Nextdoor Is the Go-To Online Destination for Local Scammers

Just a little friendly neighborhood scamming

Nextdoor scams

Local scams are nothing new. Nextdoor just makes it easier.

By Kayla Kibbe

Nextdoor is a platform for local community members to share neighborhood gossip, alert neighbors about missing pets and keys, and maybe even hire a townie teen to babysit. Unfortunately, the seemingly wholesome site is also a ripe target for local fraudsters looking to rip off unsuspecting community members.

From contractors who charge money upfront and disappear after shoddy or nonexistent services to identity-stealing faux-nannies, a recent BuzzFeed News investigation shines a light on Nextdoor’s not so friendly neighborhood scamming problem.

“There’s a false sense of security on Nextdoor that, because these are people in your immediate community, they must be trustworthy. Because of that, people may be less likely to use due diligence in researching contractors and caregivers,” said Brandy Bauer, an associate director at the National Council on Aging.

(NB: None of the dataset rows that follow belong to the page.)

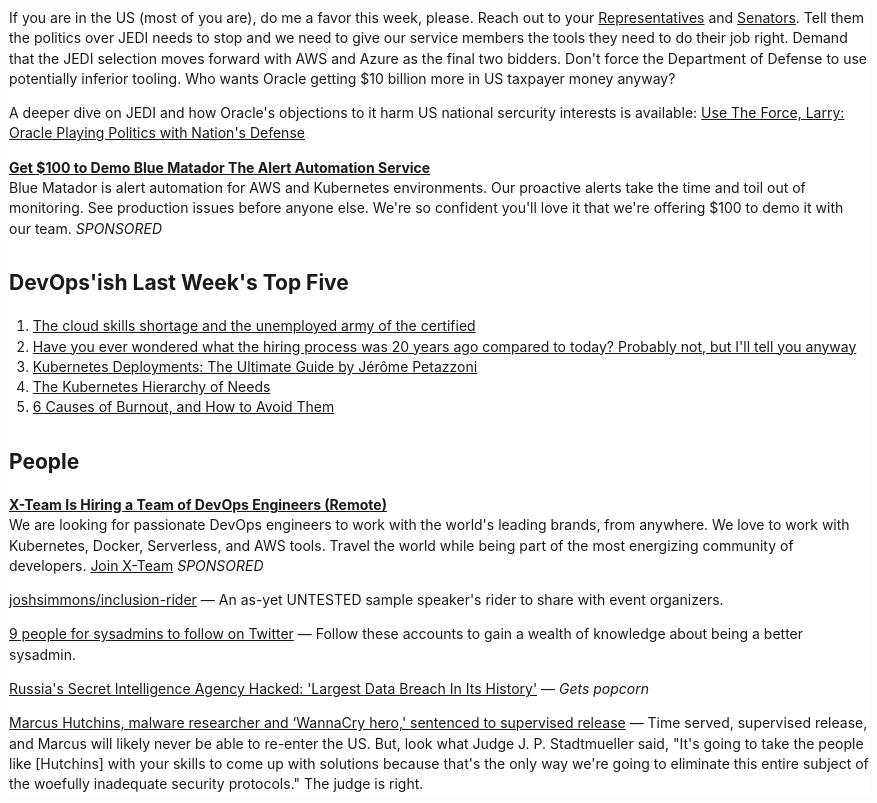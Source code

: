 If you are in the US (most of you are), do me a favor this week, please. Reach out to your [Representatives](https://www.house.gov/representatives) and [Senators](https://www.senate.gov/general/contact_information/senators_cfm.cfm). Tell them the politics over JEDI needs to stop and we need to give our service members the tools they need to do their job right. Demand that the JEDI selection moves forward with AWS and Azure as the final two bidders. Don't force the Department of Defense to use potentially inferior tooling. Who wants Oracle getting $10 billion more in US taxpayer money anyway?

A deeper dive on JEDI and how Oracle's objections to it harm US national sercurity interests is available: [Use The Force, Larry: Oracle Playing Politics with Nation's Defense](https://chrisshort.net/use-the-force-larry-oracle-playing-politics-with-nations-defense/)

[**Get $100 to Demo Blue Matador The Alert Automation Service**](https://www.bluematador.com/demo-for-100-devopsish)  
Blue Matador is alert automation for AWS and Kubernetes environments. Our proactive alerts take the time and toil out of monitoring. See production issues before anyone else. We're so confident you'll love it that we're offering $100 to demo it with our team. *SPONSORED*

## DevOps'ish Last Week's Top Five

1. [The cloud skills shortage and the unemployed army of the certified](https://itnext.io/the-cloud-skills-shortage-and-the-unemployed-army-of-the-certified-bd405784cef1)
1. [Have you ever wondered what the hiring process was 20 years ago compared to today? Probably not, but I'll tell you anyway](https://www.reddit.com/r/cscareerquestions/comments/brjexy/have_you_ever_wondered_what_the_hiring_process/)
1. [Kubernetes Deployments: The Ultimate Guide by Jérôme Petazzoni](https://semaphoreci.com/blog/kubernetes-deployment)
1. [The Kubernetes Hierarchy of Needs](https://thenewstack.io/the-kubernetes-hierarchy-of-needs/)
1. [6 Causes of Burnout, and How to Avoid Them](https://hbr.org/2019/07/6-causes-of-burnout-and-how-to-avoid-them)

## People

[**X-Team Is Hiring a Team of DevOps Engineers (Remote)**](https://x-team.com/remote-devops-engineer-jobs/?utm_source=devopsish&utm_medium=email-ad)  
We are looking for passionate DevOps engineers to work with the world's leading brands, from anywhere. We love to work with Kubernetes, Docker, Serverless, and AWS tools. Travel the world while being part of the most energizing community of developers. [Join X-Team](https://x-team.com/remote-devops-engineer-jobs/?utm_source=devopsish&utm_medium=email-ad) *SPONSORED*

[joshsimmons/inclusion-rider](https://github.com/joshsimmons/inclusion-rider) — An as-yet UNTESTED sample speaker's rider to share with event organizers.

[9 people for sysadmins to follow on Twitter](https://opensource.com/article/19/7/twitter-sysadmins) — Follow these accounts to gain a wealth of knowledge about being a better sysadmin.

[Russia's Secret Intelligence Agency Hacked: 'Largest Data Breach In Its History'](https://www.forbes.com/sites/zakdoffman/2019/07/20/russian-intelligence-has-been-hacked-with-social-media-and-tor-projects-exposed/#e8c8c06b1150) — *Gets popcorn*

[Marcus Hutchins, malware researcher and ‘WannaCry hero,' sentenced to supervised release](https://techcrunch.com/2019/07/26/marcus-hutchins-sentenced-kronos/) — Time served, supervised release, and Marcus will likely never be able to re-enter the US. But, look what Judge J. P. Stadtmueller said, "It's going to take the people like [Hutchins] with your skills to come up with solutions because that's the only way we're going to eliminate this entire subject of the woefully inadequate security protocols." The judge is right.


[tweet]: 138-tweet-of-the-week.png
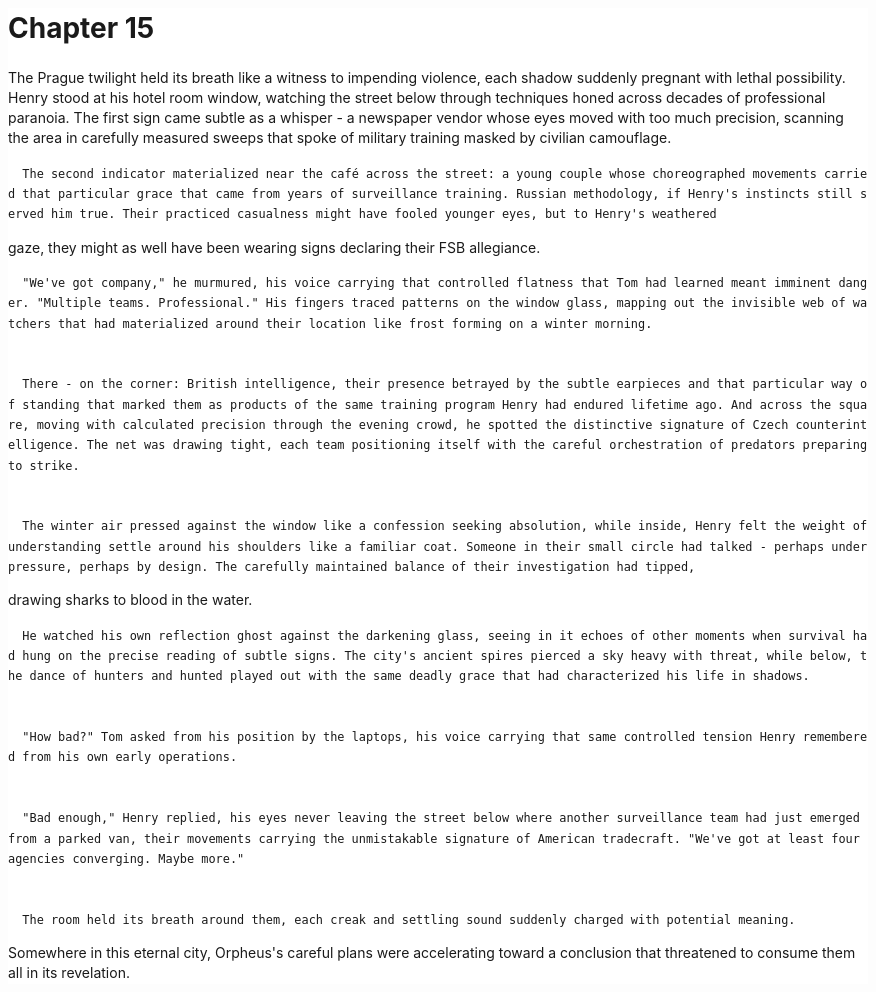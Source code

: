 # Chapter 15

The Prague twilight held its breath like a witness to impending violence, each shadow suddenly pregnant with lethal possibility. Henry stood at his hotel room window, watching the street below through techniques honed across decades of professional paranoia. The first sign came subtle as a whisper - a newspaper vendor whose eyes moved with too much precision, scanning the area in carefully measured sweeps that spoke of military training masked by civilian camouflage.


      The second indicator materialized near the café across the street: a young couple whose choreographed movements carried that particular grace that came from years of surveillance training. Russian methodology, if Henry's instincts still served him true. Their practiced casualness might have fooled younger eyes, but to Henry's weathered



gaze, they might as well have been wearing signs declaring their FSB allegiance.


      "We've got company," he murmured, his voice carrying that controlled flatness that Tom had learned meant imminent danger. "Multiple teams. Professional." His fingers traced patterns on the window glass, mapping out the invisible web of watchers that had materialized around their location like frost forming on a winter morning.


      There - on the corner: British intelligence, their presence betrayed by the subtle earpieces and that particular way of standing that marked them as products of the same training program Henry had endured lifetime ago. And across the square, moving with calculated precision through the evening crowd, he spotted the distinctive signature of Czech counterintelligence. The net was drawing tight, each team positioning itself with the careful orchestration of predators preparing to strike.


      The winter air pressed against the window like a confession seeking absolution, while inside, Henry felt the weight of understanding settle around his shoulders like a familiar coat. Someone in their small circle had talked - perhaps under pressure, perhaps by design. The carefully maintained balance of their investigation had tipped,



drawing sharks to blood in the water.



      He watched his own reflection ghost against the darkening glass, seeing in it echoes of other moments when survival had hung on the precise reading of subtle signs. The city's ancient spires pierced a sky heavy with threat, while below, the dance of hunters and hunted played out with the same deadly grace that had characterized his life in shadows.


      "How bad?" Tom asked from his position by the laptops, his voice carrying that same controlled tension Henry remembered from his own early operations.


      "Bad enough," Henry replied, his eyes never leaving the street below where another surveillance team had just emerged from a parked van, their movements carrying the unmistakable signature of American tradecraft. "We've got at least four agencies converging. Maybe more."


      The room held its breath around them, each creak and settling sound suddenly charged with potential meaning.
Somewhere in this eternal city, Orpheus's careful plans were accelerating toward a conclusion that threatened to consume them all in its revelation.
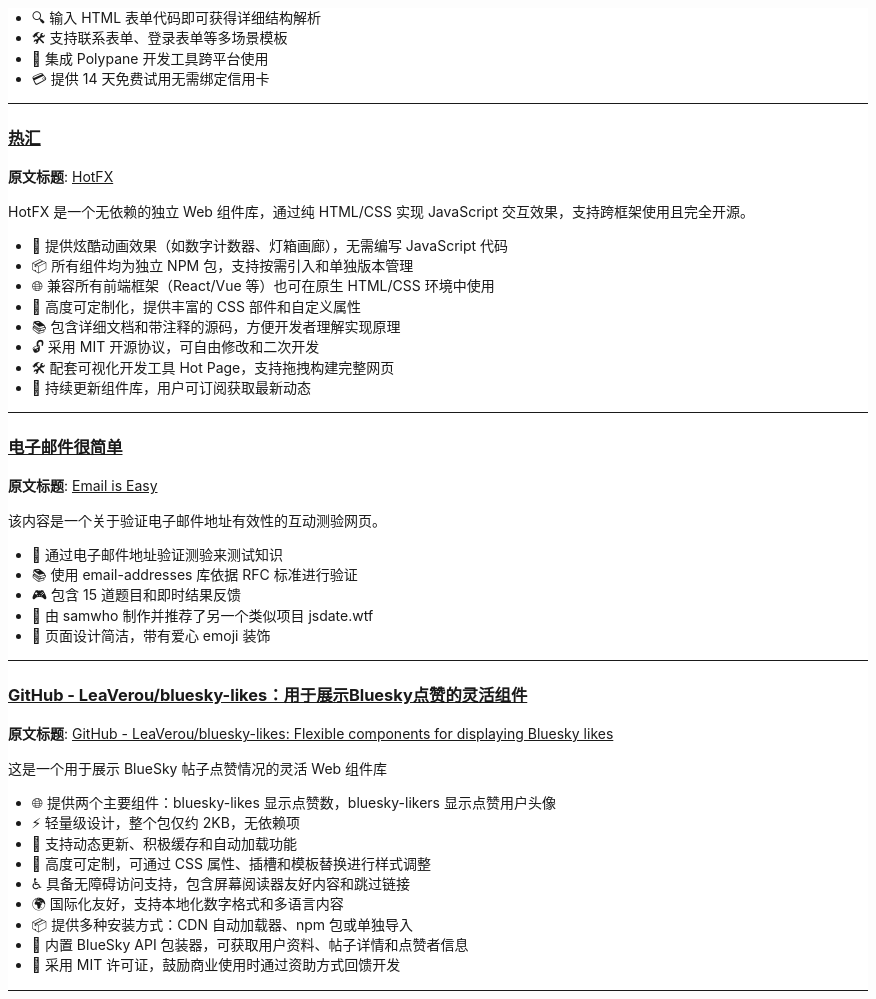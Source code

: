 - 🔍 输入 HTML 表单代码即可获得详细结构解析
- 🛠️ 支持联系表单、登录表单等多场景模板
- 🚀 集成 Polypane 开发工具跨平台使用
- 💳 提供 14 天免费试用无需绑定信用卡

---

### [热汇](https://fx.hot.page/)

**原文标题**: [HotFX](https://fx.hot.page/)

HotFX 是一个无依赖的独立 Web 组件库，通过纯 HTML/CSS 实现 JavaScript 交互效果，支持跨框架使用且完全开源。

- 🚀 提供炫酷动画效果（如数字计数器、灯箱画廊），无需编写 JavaScript 代码
- 📦 所有组件均为独立 NPM 包，支持按需引入和单独版本管理
- 🌐 兼容所有前端框架（React/Vue 等）也可在原生 HTML/CSS 环境中使用
- 🎨 高度可定制化，提供丰富的 CSS 部件和自定义属性
- 📚 包含详细文档和带注释的源码，方便开发者理解实现原理
- 🔓 采用 MIT 开源协议，可自由修改和二次开发
- 🛠️ 配套可视化开发工具 Hot Page，支持拖拽构建完整网页
- 📧 持续更新组件库，用户可订阅获取最新动态

---

### [电子邮件很简单](https://e-mail.wtf/)

**原文标题**: [Email is Easy](https://e-mail.wtf/)

该内容是一个关于验证电子邮件地址有效性的互动测验网页。

- 📧 通过电子邮件地址验证测验来测试知识
- 📚 使用 email-addresses 库依据 RFC 标准进行验证
- 🎮 包含 15 道题目和即时结果反馈
- 🔗 由 samwho 制作并推荐了另一个类似项目 jsdate.wtf
- 💝 页面设计简洁，带有爱心 emoji 装饰

---

### [GitHub - LeaVerou/bluesky-likes：用于展示Bluesky点赞的灵活组件](https://github.com/LeaVerou/bluesky-likes)

**原文标题**: [GitHub - LeaVerou/bluesky-likes: Flexible components for displaying Bluesky likes](https://github.com/LeaVerou/bluesky-likes)

这是一个用于展示 BlueSky 帖子点赞情况的灵活 Web 组件库

- 🌐 提供两个主要组件：bluesky-likes 显示点赞数，bluesky-likers 显示点赞用户头像
- ⚡ 轻量级设计，整个包仅约 2KB，无依赖项
- 🔧 支持动态更新、积极缓存和自动加载功能
- 🎨 高度可定制，可通过 CSS 属性、插槽和模板替换进行样式调整
- ♿ 具备无障碍访问支持，包含屏幕阅读器友好内容和跳过链接
- 🌍 国际化友好，支持本地化数字格式和多语言内容
- 📦 提供多种安装方式：CDN 自动加载器、npm 包或单独导入
- 🔌 内置 BlueSky API 包装器，可获取用户资料、帖子详情和点赞者信息
- 📄 采用 MIT 许可证，鼓励商业使用时通过资助方式回馈开发

---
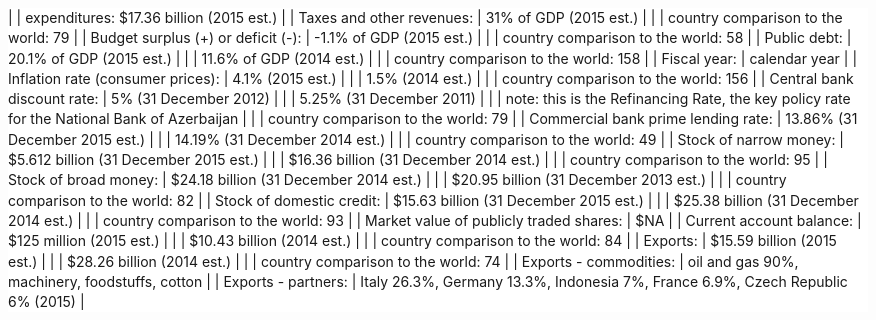 | | expenditures: $17.36 billion (2015 est.) |
| Taxes and other revenues: | 31% of GDP (2015 est.) |
| | country comparison to the world: 79 |
| Budget surplus (+) or deficit (-): | -1.1% of GDP (2015 est.) |
| | country comparison to the world: 58 |
| Public debt: | 20.1% of GDP (2015 est.) |
| | 11.6% of GDP (2014 est.) |
| | country comparison to the world: 158 |
| Fiscal year: | calendar year |
| Inflation rate (consumer prices): | 4.1% (2015 est.) |
| | 1.5% (2014 est.) |
| | country comparison to the world: 156 |
| Central bank discount rate: | 5% (31 December 2012) |
| | 5.25% (31 December 2011) |
| | note: this is the Refinancing Rate, the key policy rate for the National Bank of Azerbaijan |
| | country comparison to the world: 79 |
| Commercial bank prime lending rate: | 13.86% (31 December 2015 est.) |
| | 14.19% (31 December 2014 est.) |
| | country comparison to the world: 49 |
| Stock of narrow money: | $5.612 billion (31 December 2015 est.) |
| | $16.36 billion (31 December 2014 est.) |
| | country comparison to the world: 95 |
| Stock of broad money: | $24.18 billion (31 December 2014 est.) |
| | $20.95 billion (31 December 2013 est.) |
| | country comparison to the world: 82 |
| Stock of domestic credit: | $15.63 billion (31 December 2015 est.) |
| | $25.38 billion (31 December 2014 est.) |
| | country comparison to the world: 93 |
| Market value of publicly traded shares: | $NA |
| Current account balance: | $125 million (2015 est.) |
| | $10.43 billion (2014 est.) |
| | country comparison to the world: 84 |
| Exports: | $15.59 billion (2015 est.) |
| | $28.26 billion (2014 est.) |
| | country comparison to the world: 74 |
| Exports - commodities: | oil and gas 90%, machinery, foodstuffs, cotton |
| Exports - partners: | Italy 26.3%, Germany 13.3%, Indonesia 7%, France 6.9%, Czech Republic 6% (2015) |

Unsurprisingly, Nextdoor tends to attract older adults, who are already more susceptible to scamming. One 72-year-old in Colorado fell victim to a scam after writing a check for $11,800 to two Nextdoor-recommended contractors who disappeared, while a family in Texas paid another contractor upfront who vanished after the team of inexperienced teens he hired ended up botching the family’s kitchen backsplash.

As Baur told BuzzFeed News, this kind of scam is nothing new. Nextdoor has just given local scammers a brand new platform to streamline their schemes. “The scammers are simply using a 21st-century version of an old, effective tactic,” she told the outlet.

According to Nextdoor spokesperson Jenny Mayfield, the site’s scamming problem hardly separates the the platform from any other scam-ridden corner of the internet. “This is an issue that affects all online platforms, and we encourage our members to take this matter seriously and to continue to be vigilant online at all times,” she told BuzzFeed News.

Mayfield’s point is apt. What makes Nextdoor a particularly ripe hunting ground for scammers is simply its users’ misplaced trust in the platform’s illusion of neighborhood intimacy. To your average Nextdoor user — a 36-54 year-old homeowner, according to a small survey at Georgia Institute of Technology — the neighbors and community members on the site are a far cry from the cyber strangers we were warned about in the early days of the internet. 

As BuzzFeed’s Nicole Nguyen puts it, “the parents who once warned us of the dangers that lurked online — cyberbullies, porn, hackers — are the very ones most likely to fall for these kinds of scams.”

Nextdoor is a 21st-century reminder that danger still lurks in your own backyard — or your own neighborhood chatroom.